# Exercise instructions:
Which of the lines in the listing that follows hold "model"? Pull each one out.

# Data records:
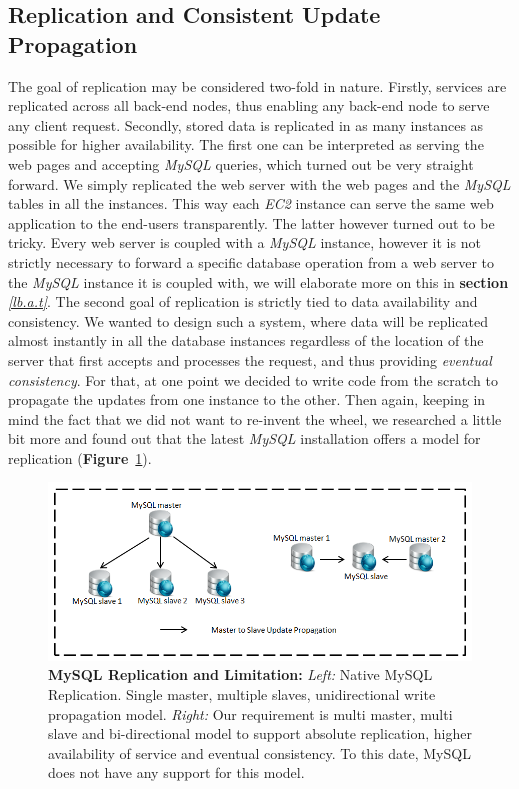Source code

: \documentclass[12pt]{article}
\begin{document}
\subsection{Replication and Consistent Update Propagation} 
The goal of replication may be considered two-fold in nature. Firstly, services are
replicated across all back-end nodes, thus enabling any back-end node to serve
any client request. Secondly, stored data is replicated in as many instances as
possible for higher availability. The first one can be interpreted as serving the web pages and accepting \emph{MySQL} queries, which turned out be very straight forward. We simply replicated the web server with
the web pages and the \emph{MySQL} tables in all the instances. This way each
\emph{EC2} instance can serve the same web application to the end-users
transparently. The latter however turned out to be tricky. Every web server is
coupled with a \emph{MySQL} instance, however it is not strictly necessary to
forward a specific database operation from a web server to the \emph{MySQL}
instance it is coupled with, we will elaborate more on this in \textbf{section}
\emph{\ref{lb.a.t}}. The second goal of replication is strictly tied to data
availability and consistency. We wanted to design such a system, where data will
be replicated almost instantly in all the database instances regardless of the
location of the server that first accepts and processes the request, and thus
providing \emph{eventual consistency}. For that, at one point we decided to write code
from the scratch to propagate the updates from one instance to the other. Then
again, keeping in mind the fact that we did not want to re-invent the wheel, we
researched a little bit more and found out that the latest \emph{MySQL}
installation offers a model for replication \cite{mysql-replication}(\textbf{Figure}~\ref{fig:mysqlreplication}).  
\begin{figure}[H] 
\centering
\includegraphics[scale=0.80]{Images/figure6.PNG} 
\caption{\textbf{MySQL Replication and Limitation:} 
\emph{Left: }Native MySQL Replication. Single master, multiple slaves, unidirectional 
write propagation model.  
\emph{Right:}
Our requirement is multi master, multi slave and bi-directional model to support
absolute replication, higher availability of service and eventual consistency. To
this date, MySQL does not have any support for this model.}
\label{fig:mysqlreplication} 
\end{figure} 
\end{document}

# Written answer:
installation offers a model for replication \cite{mysql-replication}(\textbf{Figure}~\ref{fig:mysqlreplication}).  
write propagation model.  
Our requirement is multi master, multi slave and bi-directional model to support
this date, MySQL does not have any support for this model.}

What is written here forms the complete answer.